Day-Lewis returned in 1993, playing Newland Archer in Martin Scorsese's adaptation of the Edith Wharton novel The Age of Innocence, opposite Winona Ryder and Michelle Pfeiffer. To prepare for the film, set in America's Gilded Age, he wore 1870s-period aristocratic clothing around New York City for two months, including top hat, cane and cape in cold weather.[20]

In 1996, Day-Lewis starred in a film version of The Crucible, the play by Arthur Miller, again opposite Winona Ryder. Daniel met his wife, Rebecca Miller, the author's daughter, while filming "The Crucible".[21] He followed that with Jim Sheridan's The Boxer as a former boxer and IRA member recently released from prison. His preparation included training with former boxing world champion Barry McGuigan.[22]

Following The Boxer, Day-Lewis took a leave of absence from acting by going into "semi-retirement" and returning to his old passion of woodworking.[22] He moved to Florence, Italy, where he became intrigued by the craft of shoemaking, eventually apprenticing as a shoemaker.[10] For a time his exact whereabouts and actions were not made publicly known.[23] Day-Lewis has declined to discuss this period of his life, stating that "it was a period of my life that I had a right to without any intervention of that kind."[1]

2000s

Day-Lewis in 2005

After a five-year absence from filming, Day-Lewis returned to act in multiple Academy Award-nominated films such as Gangs of New York, a film directed by Scorsese and produced by Harvey Weinstein. In his role as the villain gang leader "Bill the Butcher", he starred along with Leonardo DiCaprio, who played Bill's young protégé. He began his lengthy, self-disciplined process by taking lessons as an apprentice butcher, and while filming, he was never out of character between takes (including keeping his character's New York accent).[10] At one point during filming, having been diagnosed with pneumonia, he refused to wear a warmer coat or to take treatment because it was not in keeping with the period; however, he was eventually persuaded to seek medical treatment.[24] His performance in Gangs of New York earned him his third Academy Award nomination and won him the BAFTA Award for Best Actor.

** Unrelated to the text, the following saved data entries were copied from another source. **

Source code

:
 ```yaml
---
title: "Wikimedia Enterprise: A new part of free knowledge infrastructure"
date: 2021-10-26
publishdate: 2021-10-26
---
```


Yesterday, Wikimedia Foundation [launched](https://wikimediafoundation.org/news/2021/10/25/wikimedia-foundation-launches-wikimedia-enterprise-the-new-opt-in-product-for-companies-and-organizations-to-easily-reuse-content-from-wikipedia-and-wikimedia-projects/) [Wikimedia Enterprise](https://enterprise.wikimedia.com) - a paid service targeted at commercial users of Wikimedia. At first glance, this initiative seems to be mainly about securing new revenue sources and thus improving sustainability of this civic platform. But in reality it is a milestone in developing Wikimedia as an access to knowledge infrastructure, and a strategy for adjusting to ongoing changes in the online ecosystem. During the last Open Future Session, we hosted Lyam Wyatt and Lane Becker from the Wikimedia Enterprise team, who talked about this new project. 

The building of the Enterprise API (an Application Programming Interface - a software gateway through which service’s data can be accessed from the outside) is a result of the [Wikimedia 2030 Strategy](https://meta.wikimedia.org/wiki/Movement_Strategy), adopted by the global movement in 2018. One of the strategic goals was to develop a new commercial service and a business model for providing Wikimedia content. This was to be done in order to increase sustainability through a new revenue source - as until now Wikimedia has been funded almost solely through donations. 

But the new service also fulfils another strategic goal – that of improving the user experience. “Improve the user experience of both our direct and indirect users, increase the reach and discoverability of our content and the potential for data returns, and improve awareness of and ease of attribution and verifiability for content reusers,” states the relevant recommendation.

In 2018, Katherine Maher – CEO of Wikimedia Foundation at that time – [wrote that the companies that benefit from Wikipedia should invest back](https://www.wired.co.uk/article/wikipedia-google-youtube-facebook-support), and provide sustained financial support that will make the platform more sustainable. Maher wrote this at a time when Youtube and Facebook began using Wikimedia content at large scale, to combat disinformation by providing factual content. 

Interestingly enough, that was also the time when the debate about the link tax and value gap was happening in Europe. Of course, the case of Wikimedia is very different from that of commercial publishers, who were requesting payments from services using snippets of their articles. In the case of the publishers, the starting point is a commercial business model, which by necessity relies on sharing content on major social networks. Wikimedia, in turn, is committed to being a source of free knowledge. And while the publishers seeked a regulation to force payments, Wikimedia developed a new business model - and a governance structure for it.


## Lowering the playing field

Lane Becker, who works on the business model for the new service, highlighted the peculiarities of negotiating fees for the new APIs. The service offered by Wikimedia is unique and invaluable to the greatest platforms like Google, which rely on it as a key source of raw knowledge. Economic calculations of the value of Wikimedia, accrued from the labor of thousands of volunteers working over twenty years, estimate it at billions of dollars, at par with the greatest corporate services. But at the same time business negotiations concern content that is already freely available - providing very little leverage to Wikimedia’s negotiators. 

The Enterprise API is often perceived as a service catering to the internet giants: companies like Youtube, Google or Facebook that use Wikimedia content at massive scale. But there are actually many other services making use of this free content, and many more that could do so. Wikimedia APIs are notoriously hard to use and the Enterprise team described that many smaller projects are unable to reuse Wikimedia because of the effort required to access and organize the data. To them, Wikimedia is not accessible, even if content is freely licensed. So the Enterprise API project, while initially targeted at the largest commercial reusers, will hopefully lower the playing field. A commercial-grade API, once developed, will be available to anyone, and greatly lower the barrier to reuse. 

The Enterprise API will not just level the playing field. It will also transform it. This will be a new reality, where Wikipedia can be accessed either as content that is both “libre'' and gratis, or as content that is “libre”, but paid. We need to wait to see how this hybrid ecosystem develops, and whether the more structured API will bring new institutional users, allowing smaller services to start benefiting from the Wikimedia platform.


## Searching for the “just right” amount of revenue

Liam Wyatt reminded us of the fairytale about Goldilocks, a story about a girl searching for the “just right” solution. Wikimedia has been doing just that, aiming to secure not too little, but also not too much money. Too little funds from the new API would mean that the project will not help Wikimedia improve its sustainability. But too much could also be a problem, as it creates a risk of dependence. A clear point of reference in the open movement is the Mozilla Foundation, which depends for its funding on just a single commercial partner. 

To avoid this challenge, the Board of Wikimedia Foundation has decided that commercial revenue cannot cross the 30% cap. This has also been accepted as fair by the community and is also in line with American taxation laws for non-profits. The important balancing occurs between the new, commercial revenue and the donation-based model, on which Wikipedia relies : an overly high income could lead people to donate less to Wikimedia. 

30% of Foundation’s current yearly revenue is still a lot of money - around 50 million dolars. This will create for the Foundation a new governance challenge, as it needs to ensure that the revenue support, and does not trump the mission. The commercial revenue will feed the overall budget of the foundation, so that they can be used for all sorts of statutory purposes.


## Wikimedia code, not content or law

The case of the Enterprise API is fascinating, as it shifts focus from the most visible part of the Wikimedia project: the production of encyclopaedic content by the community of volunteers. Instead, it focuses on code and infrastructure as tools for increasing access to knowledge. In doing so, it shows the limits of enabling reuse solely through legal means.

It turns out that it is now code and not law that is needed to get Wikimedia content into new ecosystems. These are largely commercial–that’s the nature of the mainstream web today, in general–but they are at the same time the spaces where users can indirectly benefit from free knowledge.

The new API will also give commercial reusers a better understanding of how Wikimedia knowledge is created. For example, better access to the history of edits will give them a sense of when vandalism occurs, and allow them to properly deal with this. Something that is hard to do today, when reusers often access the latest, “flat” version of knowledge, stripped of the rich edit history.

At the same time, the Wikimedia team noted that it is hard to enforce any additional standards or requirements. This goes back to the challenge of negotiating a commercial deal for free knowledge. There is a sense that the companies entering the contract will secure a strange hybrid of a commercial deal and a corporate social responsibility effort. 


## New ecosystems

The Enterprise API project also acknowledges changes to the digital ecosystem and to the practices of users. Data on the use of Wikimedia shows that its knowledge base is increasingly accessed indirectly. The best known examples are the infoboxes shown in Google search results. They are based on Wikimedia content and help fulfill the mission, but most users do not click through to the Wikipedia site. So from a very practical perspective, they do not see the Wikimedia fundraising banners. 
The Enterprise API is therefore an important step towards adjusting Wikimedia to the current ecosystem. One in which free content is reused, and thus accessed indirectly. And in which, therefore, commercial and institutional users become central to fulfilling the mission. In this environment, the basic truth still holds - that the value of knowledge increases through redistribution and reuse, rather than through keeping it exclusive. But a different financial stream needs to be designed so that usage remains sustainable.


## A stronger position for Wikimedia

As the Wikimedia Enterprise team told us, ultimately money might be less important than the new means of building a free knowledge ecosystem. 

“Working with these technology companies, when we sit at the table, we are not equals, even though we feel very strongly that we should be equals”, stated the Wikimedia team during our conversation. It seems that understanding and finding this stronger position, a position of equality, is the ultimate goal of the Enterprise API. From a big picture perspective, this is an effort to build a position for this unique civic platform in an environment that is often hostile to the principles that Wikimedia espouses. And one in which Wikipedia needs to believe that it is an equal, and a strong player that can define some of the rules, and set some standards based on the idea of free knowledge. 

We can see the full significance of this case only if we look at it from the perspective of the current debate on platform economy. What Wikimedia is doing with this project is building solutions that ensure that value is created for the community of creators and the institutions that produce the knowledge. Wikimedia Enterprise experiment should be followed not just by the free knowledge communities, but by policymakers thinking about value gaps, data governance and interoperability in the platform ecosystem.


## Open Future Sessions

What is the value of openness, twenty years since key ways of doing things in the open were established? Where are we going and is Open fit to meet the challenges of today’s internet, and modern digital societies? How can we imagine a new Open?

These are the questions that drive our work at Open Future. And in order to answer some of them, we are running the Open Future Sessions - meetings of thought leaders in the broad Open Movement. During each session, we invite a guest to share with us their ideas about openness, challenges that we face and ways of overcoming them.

After Gangs of New York, Day-Lewis's wife, director Rebecca Miller (daughter of playwright Arthur Miller), offered him the lead role in her film The Ballad of Jack and Rose, in which he played a dying man with regrets over how his life had evolved and over how he had brought up his teenage daughter. During filming he arranged to live separately from his wife in order to achieve the "isolation" needed to focus on his own character's reality.[7] The film received mixed reviews.[25]

In 2007, Day-Lewis appeared in director Paul Thomas Anderson's loose adaptation of the Upton Sinclair novel Oil!, titled There Will Be Blood.[26] Day-Lewis received the Academy Award for Best Actor, BAFTA Award for Best Actor in a Leading Role, Golden Globe Award for Best Actor - Motion Picture Drama, Screen Actors Guild Award for Outstanding Performance by a Male Actor in a Leading Role - Motion Picture (which he dedicated to Heath Ledger, saying that he was inspired by Ledger's acting and calling the actor's performance in Brokeback Mountain "unique, perfect"),[27][28] and a variety of film critics' circle awards for the role. In winning the Best Actor Oscar, Day-Lewis joined Marlon Brando and Jack Nicholson as the only Best Actor winners awarded an Oscar in two non-consecutive decades.

In 2009, Day-Lewis starred in Rob Marshall's musical adaptation Nine as film director Guido Contini.[29] Day-Lewis was nominated for the Golden Globe Award for Best Actor - Motion Picture Musical or Comedy and the Satellite Award for Best Actor - Motion Picture Musical or Comedy for his role, as well as sharing nominations for the Screen Actors Guild Award for Outstanding Performance by a Cast in a Motion Picture and the Broadcast Film Critics Association Award for Best Cast and the Satellite Award for Best Cast – Motion Picture with the rest of the cast members.

2010s

In November 2010, it was announced that Day-Lewis would play Abraham Lincoln in Steven Spielberg's film Lincoln.[30] Based on the book Team of Rivals: The Political Genius of Abraham Lincoln, the film began shooting in Richmond, Virginia in October 2011.[31] The film was released in select US cities on November 9, 2012, and received a US national release on November 16, 2012. Day-Lewis spent a year in preparation for the role, a time he requested from Spielberg.[32] Day-Lewis read over 100 books on Lincoln, and long worked with the film's makeup artist to achieve a physical likeness to Lincoln.[33]

Personal life

Day-Lewis rarely talks publicly about his personal life. He had a relationship with French actress Isabelle Adjani, which lasted six years and eventually ended after a split and reconciliation.[10][16] Their son Gabriel Day-Lewis was born in 1995 in New York, several months after the relationship between the two actors had ended. Gabriel now lives with him in New York, attending Elisabeth Irwin High School.[16]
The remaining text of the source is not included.